How does Asynchronous Transfer Mode work
Asynchronous Transfer Mode (ATM) breaks data into small fixed-size cells. Each cell is 53 bytes long with 48 bytes of data and a 5 bytes header that contains routing information. Old technology, like synchronous systems, follows a strict timing or schedule for data transmission, but in asynchronous, each cell will be sent independently, as needed, without waiting for a specific time slot. To send the data to the destination, the device opens the 5-byte header, which contains information about the source and destination address of the device. Once it verifies the destination address, the cells are correctly routed to their intended destination.
What is the format of the Asynchronous Transfer Mode cell?
ATM will always be in the form of cells with a definite structure. Each cell is 53 bytes long, with a 5-byte header and 48-byte payload. The format of ATP is of the following two types. They can either be UNI Header or HNI Header. The former allows communication between ATM endpoints and switches within the premises of a private network, and it includes the Generic Flow Control (GFC) field.

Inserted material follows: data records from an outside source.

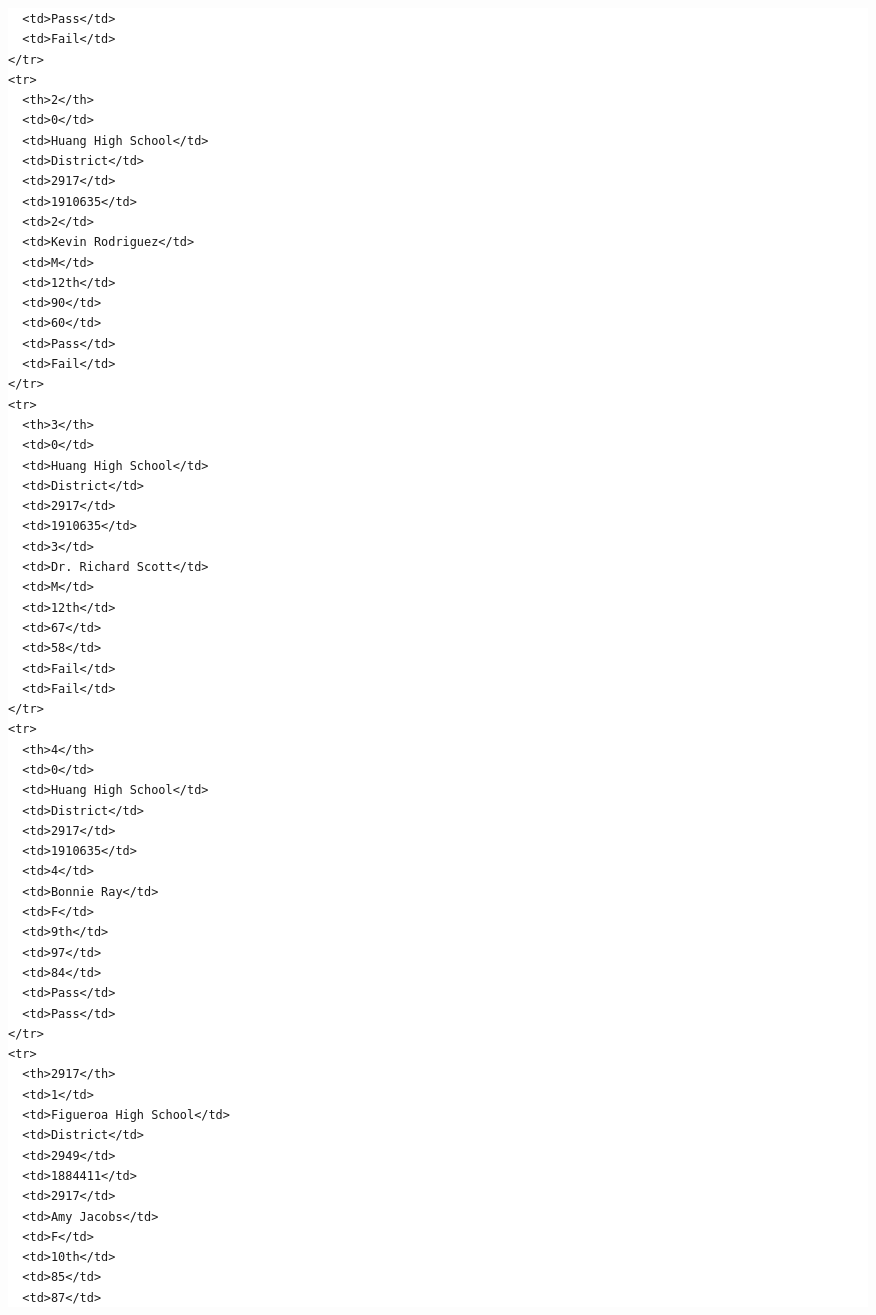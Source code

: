       <td>Pass</td>
      <td>Fail</td>
    </tr>
    <tr>
      <th>2</th>
      <td>0</td>
      <td>Huang High School</td>
      <td>District</td>
      <td>2917</td>
      <td>1910635</td>
      <td>2</td>
      <td>Kevin Rodriguez</td>
      <td>M</td>
      <td>12th</td>
      <td>90</td>
      <td>60</td>
      <td>Pass</td>
      <td>Fail</td>
    </tr>
    <tr>
      <th>3</th>
      <td>0</td>
      <td>Huang High School</td>
      <td>District</td>
      <td>2917</td>
      <td>1910635</td>
      <td>3</td>
      <td>Dr. Richard Scott</td>
      <td>M</td>
      <td>12th</td>
      <td>67</td>
      <td>58</td>
      <td>Fail</td>
      <td>Fail</td>
    </tr>
    <tr>
      <th>4</th>
      <td>0</td>
      <td>Huang High School</td>
      <td>District</td>
      <td>2917</td>
      <td>1910635</td>
      <td>4</td>
      <td>Bonnie Ray</td>
      <td>F</td>
      <td>9th</td>
      <td>97</td>
      <td>84</td>
      <td>Pass</td>
      <td>Pass</td>
    </tr>
    <tr>
      <th>2917</th>
      <td>1</td>
      <td>Figueroa High School</td>
      <td>District</td>
      <td>2949</td>
      <td>1884411</td>
      <td>2917</td>
      <td>Amy Jacobs</td>
      <td>F</td>
      <td>10th</td>
      <td>85</td>
      <td>87</td>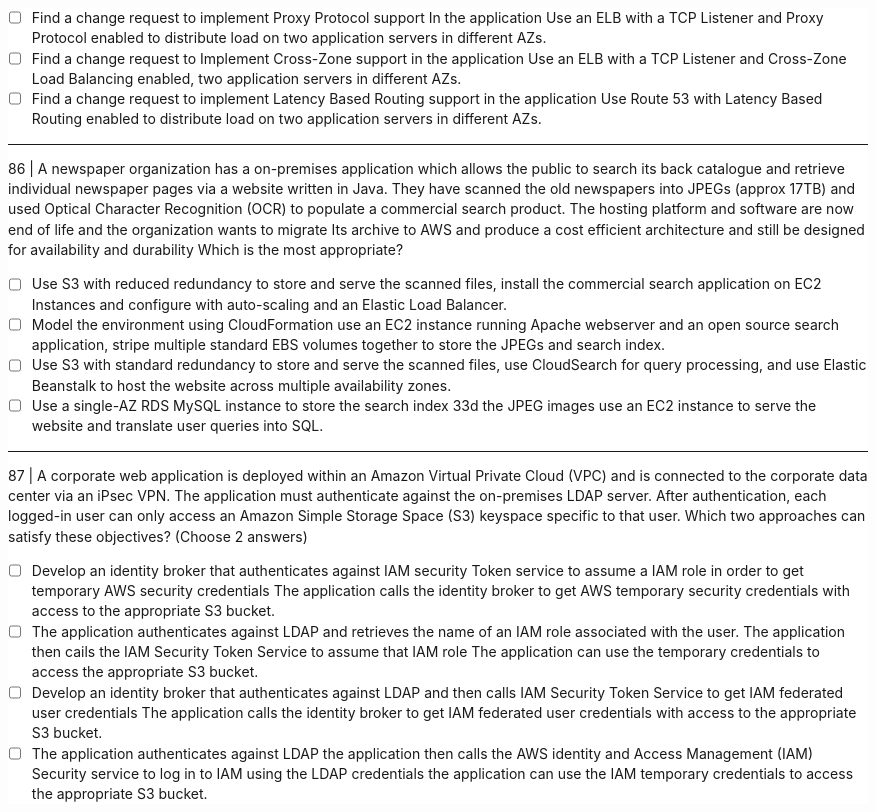   - [ ] Find a change request to implement Proxy Protocol support In the application Use an ELB with a TCP Listener 
and Proxy Protocol enabled to distribute load on two application servers in different AZs.
  - [ ] Find a change request to Implement Cross-Zone support in the application Use an ELB with a TCP Listener 
and Cross-Zone Load Balancing enabled, two application servers in different AZs.
  - [ ] Find a change request to implement Latency Based Routing support in the application Use Route 53 with 
Latency Based Routing enabled to distribute load on two application servers in different AZs.

 ---------- 

86 | A newspaper organization has a on-premises application which allows the public to search its back catalogue and retrieve individual newspaper pages via a website written in Java. They have scanned the old newspapers into JPEGs (approx 17TB) and used Optical Character Recognition (OCR) to populate a commercial search product. The hosting platform and software are now end of life and the organization wants to migrate Its archive to AWS and produce a cost efficient architecture and still be designed for availability and durability Which is the most appropriate?

  - [ ] Use S3 with reduced redundancy to store and serve the scanned files, install the commercial search 
application on EC2 Instances and configure with auto-scaling and an Elastic Load Balancer.
  - [ ] Model the environment using CloudFormation use an EC2 instance running Apache webserver and an open 
source search application, stripe multiple standard EBS volumes together to store the JPEGs and search index.
  - [ ] Use S3 with standard redundancy to store and serve the scanned files, use CloudSearch for query 
processing, and use Elastic Beanstalk to host the website across multiple availability zones.
  - [ ] Use a single-AZ RDS MySQL instance to store the search index 33d the JPEG images use an EC2 instance to 
serve the website and translate user queries into SQL.

 ---------- 

87 | A corporate web application is deployed within an Amazon Virtual Private Cloud (VPC) and is connected to the corporate data center via an iPsec VPN. The application must authenticate against the on-premises LDAP
server. After authentication, each logged-in user can only access an Amazon Simple Storage Space (S3) keyspace specific to that user.
Which two approaches can satisfy these objectives? (Choose 2 answers)

  - [ ] Develop an identity broker that authenticates against IAM security Token service to assume a IAM role in 
order to get temporary AWS security credentials The application calls the identity broker to get AWS 
temporary security credentials with access to the appropriate S3 bucket.
  - [ ] The application authenticates against LDAP and retrieves the name of an IAM role associated with the user. 
The application then cails the IAM Security Token Service to assume that IAM role The application can use the 
temporary credentials to access the appropriate S3 bucket.
  - [ ] Develop an identity broker that authenticates against LDAP and then calls IAM Security Token Service to get 
IAM federated user credentials The application calls the identity broker to get IAM federated user credentials 
with access to the appropriate S3 bucket.
  - [ ] The application authenticates against LDAP the application then calls the AWS identity and Access 
Management (IAM) Security service to log in to IAM using the LDAP credentials the application can use the 
IAM temporary credentials to access the appropriate S3 bucket.
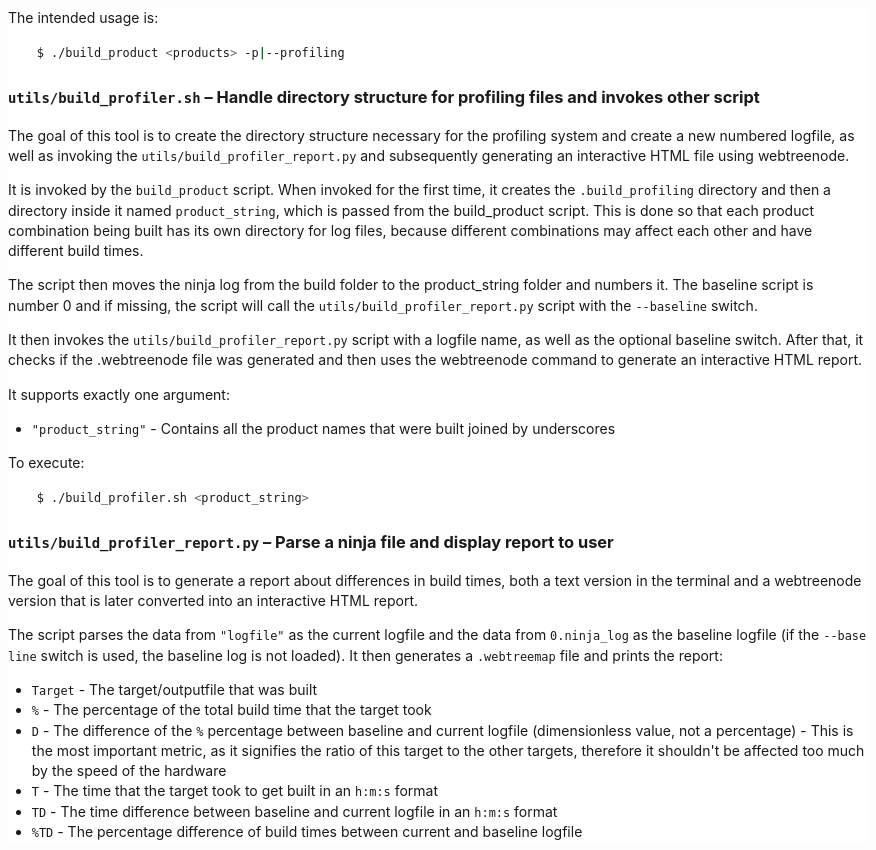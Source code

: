 The intended usage is:

```bash
    $ ./build_product <products> -p|--profiling
```

### `utils/build_profiler.sh` &ndash; Handle directory structure for profiling files and invokes other script

The goal of this tool is to create the directory structure necessary for the profiling system and create a new numbered logfile, as well as invoking the `utils/build_profiler_report.py` and subsequently generating an interactive HTML file using webtreenode.

It is invoked by the `build_product` script. When invoked for the first time, it creates the `.build_profiling` directory and then a directory inside it named `product_string`, which is passed from the build_product script.
This is done so that each product combination being built has its own directory for log files, because different combinations may affect each other and have different build times.

The script then moves the ninja log from the build folder to the product_string folder and numbers it.
The baseline script is number 0 and if missing, the script will call the `utils/build_profiler_report.py` script with the `--baseline` switch.

It then invokes the `utils/build_profiler_report.py` script with a logfile name, as well as the optional baseline switch.
After that, it checks if the .webtreenode file was generated and then uses the webtreenode command to generate an interactive HTML report.

It supports exactly one argument:

- `"product_string"` - Contains all the product names that were built joined by underscores

To execute:

```bash
    $ ./build_profiler.sh <product_string>
```

### `utils/build_profiler_report.py` &ndash; Parse a ninja file and display report to user

The goal of this tool is to generate a report about differences in build times, both a text version in the terminal and a webtreenode version that is later converted into an interactive HTML report.

The script parses the data from `"logfile"` as the current logfile and the data from `0.ninja_log` as the baseline logfile (if the `--baseline` switch is used, the baseline log is not loaded).
It then generates a `.webtreemap` file and prints the report:

- `Target` - The target/outputfile that was built
- `%`      - The percentage of the total build time that the target took
- `D`      - The difference of the `%` percentage between baseline and current logfile (dimensionless value, not a percentage)
              - This is the most important metric, as it signifies the ratio of this target to the other targets, therefore it shouldn't be affected too much by the speed of the hardware
- `T`      - The time that the target took to get built in an `h:m:s` format
- `TD`     - The time difference between baseline and current logfile in an `h:m:s` format
- `%TD`     - The percentage difference of build times between current and baseline logfile
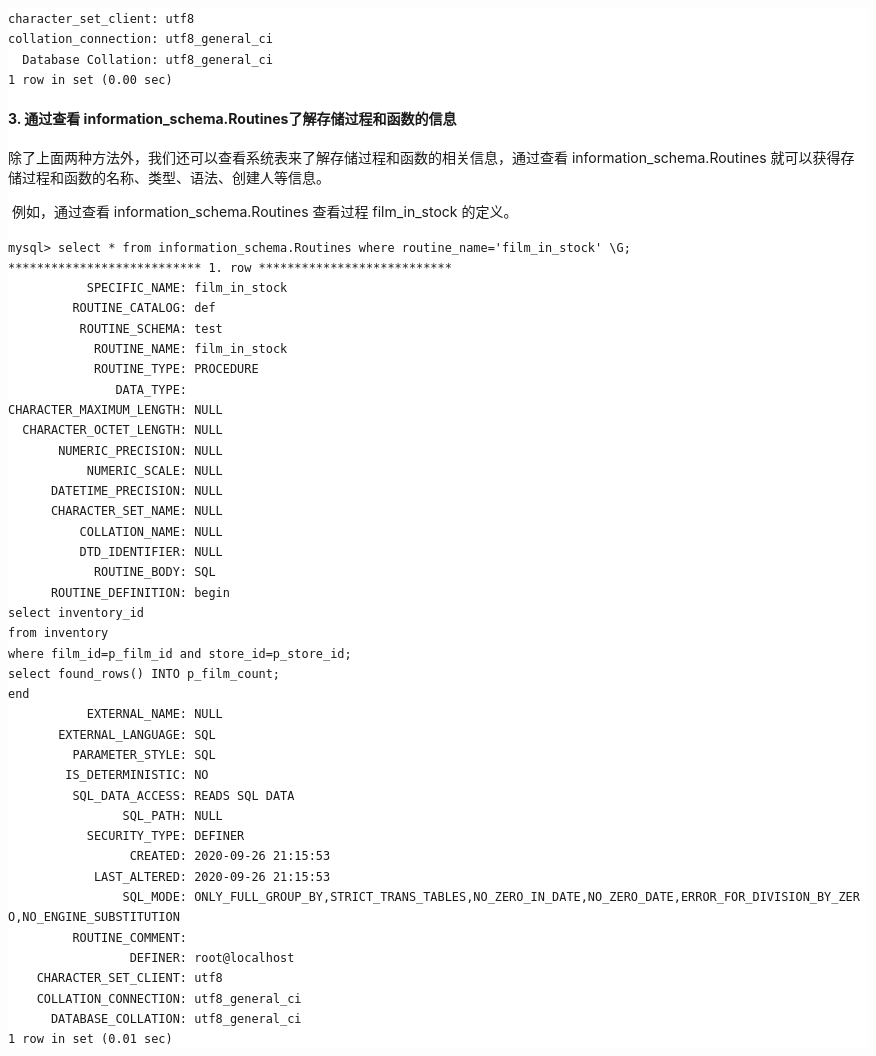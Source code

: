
 ```mysql
character_set_client: utf8
collation_connection: utf8_general_ci
  Database Collation: utf8_general_ci
1 row in set (0.00 sec)
```

#### 3. 通过查看 information_schema.Routines了解存储过程和函数的信息

​		除了上面两种方法外，我们还可以查看系统表来了解存储过程和函数的相关信息，通过查看 information_schema.Routines 就可以获得存储过程和函数的名称、类型、语法、创建人等信息。

​		例如，通过查看 information_schema.Routines 查看过程 film_in_stock 的定义。

```mysql
mysql> select * from information_schema.Routines where routine_name='film_in_stock' \G;
*************************** 1. row ***************************
           SPECIFIC_NAME: film_in_stock
         ROUTINE_CATALOG: def
          ROUTINE_SCHEMA: test
            ROUTINE_NAME: film_in_stock
            ROUTINE_TYPE: PROCEDURE
               DATA_TYPE:
CHARACTER_MAXIMUM_LENGTH: NULL
  CHARACTER_OCTET_LENGTH: NULL
       NUMERIC_PRECISION: NULL
           NUMERIC_SCALE: NULL
      DATETIME_PRECISION: NULL
      CHARACTER_SET_NAME: NULL
          COLLATION_NAME: NULL
          DTD_IDENTIFIER: NULL
            ROUTINE_BODY: SQL
      ROUTINE_DEFINITION: begin
select inventory_id
from inventory
where film_id=p_film_id and store_id=p_store_id;
select found_rows() INTO p_film_count;
end
           EXTERNAL_NAME: NULL
       EXTERNAL_LANGUAGE: SQL
         PARAMETER_STYLE: SQL
        IS_DETERMINISTIC: NO
         SQL_DATA_ACCESS: READS SQL DATA
                SQL_PATH: NULL
           SECURITY_TYPE: DEFINER
                 CREATED: 2020-09-26 21:15:53
            LAST_ALTERED: 2020-09-26 21:15:53
                SQL_MODE: ONLY_FULL_GROUP_BY,STRICT_TRANS_TABLES,NO_ZERO_IN_DATE,NO_ZERO_DATE,ERROR_FOR_DIVISION_BY_ZERO,NO_ENGINE_SUBSTITUTION
         ROUTINE_COMMENT:
                 DEFINER: root@localhost
    CHARACTER_SET_CLIENT: utf8
    COLLATION_CONNECTION: utf8_general_ci
      DATABASE_COLLATION: utf8_general_ci
1 row in set (0.01 sec)

```
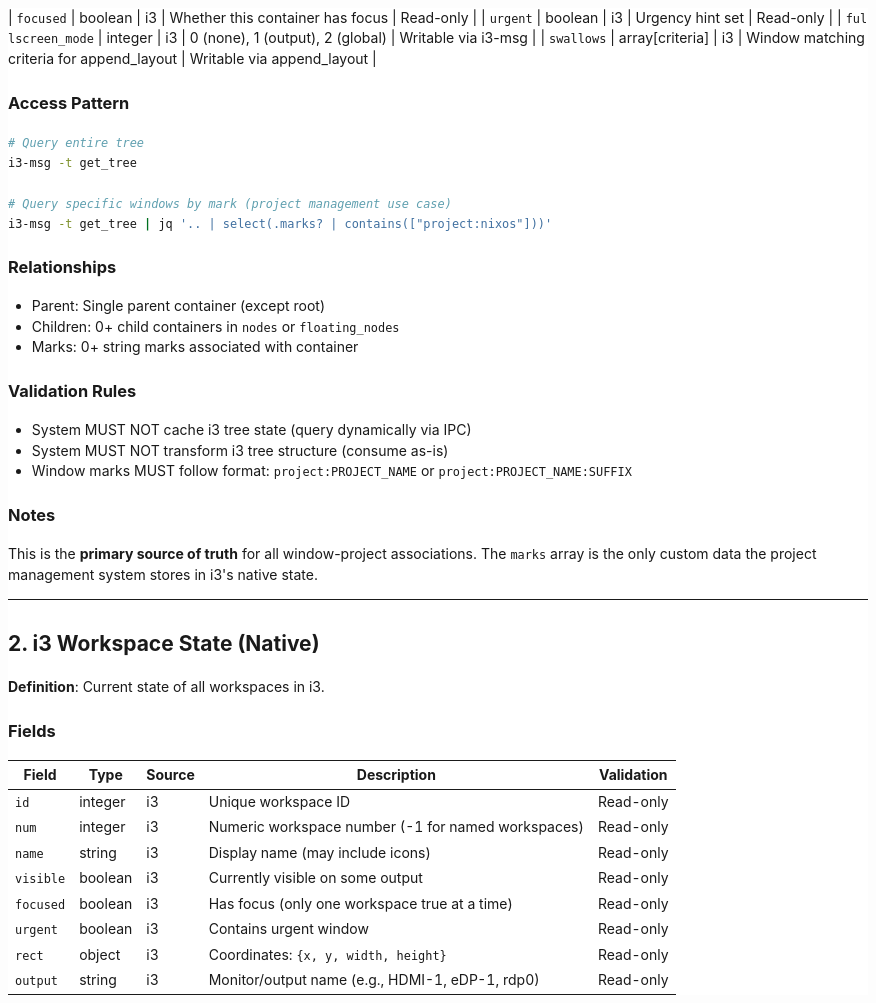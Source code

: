 | `focused` | boolean | i3 | Whether this container has focus | Read-only |
| `urgent` | boolean | i3 | Urgency hint set | Read-only |
| `fullscreen_mode` | integer | i3 | 0 (none), 1 (output), 2 (global) | Writable via i3-msg |
| `swallows` | array[criteria] | i3 | Window matching criteria for append_layout | Writable via append_layout |

### Access Pattern

```bash
# Query entire tree
i3-msg -t get_tree

# Query specific windows by mark (project management use case)
i3-msg -t get_tree | jq '.. | select(.marks? | contains(["project:nixos"]))'
```

### Relationships

- Parent: Single parent container (except root)
- Children: 0+ child containers in `nodes` or `floating_nodes`
- Marks: 0+ string marks associated with container

### Validation Rules

- System MUST NOT cache i3 tree state (query dynamically via IPC)
- System MUST NOT transform i3 tree structure (consume as-is)
- Window marks MUST follow format: `project:PROJECT_NAME` or `project:PROJECT_NAME:SUFFIX`

### Notes

This is the **primary source of truth** for all window-project associations. The `marks` array is the only custom data the project management system stores in i3's native state.

---

## 2. i3 Workspace State (Native)

**Definition**: Current state of all workspaces in i3.

### Fields

| Field | Type | Source | Description | Validation |
|-------|------|--------|-------------|-----------|
| `id` | integer | i3 | Unique workspace ID | Read-only |
| `num` | integer | i3 | Numeric workspace number (-1 for named workspaces) | Read-only |
| `name` | string | i3 | Display name (may include icons) | Read-only |
| `visible` | boolean | i3 | Currently visible on some output | Read-only |
| `focused` | boolean | i3 | Has focus (only one workspace true at a time) | Read-only |
| `urgent` | boolean | i3 | Contains urgent window | Read-only |
| `rect` | object | i3 | Coordinates: `{x, y, width, height}` | Read-only |
| `output` | string | i3 | Monitor/output name (e.g., HDMI-1, eDP-1, rdp0) | Read-only |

However, the latter doesn’t include GFC as it is by the ATM switches to communicate among themselves, it includes VPI or Virtual Path Identifier.
How does Asynchronous Transfer Mode (ATM) work in Internet routing?
In ATM networks, data is segmented into small fixed-size cells, each of which has a special label called a Virtual Path Identifier (VPI) and a Virtual Channel Identifier (VCI) in its header. The VCI identifies the particular virtual circuit within that virtual channel, whereas the VPI specifies the virtual channel to which the cell belongs. These labels were essential for routing the data. This technology established connections using Virtual Paths (VP) and Virtual Channels (VC).
Virtual Path comprised several Virtual Channels, each of which acted as a specific channel for data transmission between two endpoints in the ATM network. In this technology, routing was connection-oriented, which meant that a route had to be created before data could be transmitted over the network. When any device wants to transmit data over a network to another, it first needs to establish a connection by signaling through the network and setting up the appropriate Virtual Path (VP) and Virtual Circuit (VC). Routing decisions were taken at network nodes based on the Virtual Path Identifier (VPI) and Virtual Channel Identifier (VCI) details in the cell headers.
Explain the Virtual Path Identifier (VPI) and Virtual Channel Identifier (VCI)
Virtual Path Identifier (VPI) is an 8- or 12-bit field in an ATM cell header. It’s used to identify the path a cell should take within an ATM network. VPI values range from 0 to 4095, with VPI=0 reserved for the null path. In essence, the VPI acts like a highway number for the cell, guiding it through the network’s virtual pathways.
Virtual Channel Identifier (VCI), on the other hand, is another 16-bit field in the ATM cell header. It further specifies the endpoint within the path defined by the VPI. VCI values range from 0 to 65535, and they ensure that the cell reaches the exact destination on the chosen path.
Where is Asynchronous Transfer Mode used?
Asynchronous Transfer Mode or ATM is used in optical networking and synchronous digital hierarchy (SONET/SDH) which is a cornerstone of public switched telephone networks and in the Integrated Services Digital Network (ISDN). It is best suited in those circumstances due to the fact it uses bandwidth at maximum efficiency while maintaining a guaranteed quality of service (QoS) for users and applications that require it.
What is the difference between Asynchronous Transfer Mode and Ethernet?
The main difference between them is that ATM has fixed-length cells of 53 bytes whereas, Ethernet has frames of variable length. Also, ATM is a connection-based protocol whereas, Ethernet is a connectionless protocol. On one hand, ATM uses cell or packet switching, and virtual circuits switch the transmission medium, on the other, Ethernet uses packet switching to transmit data over a network.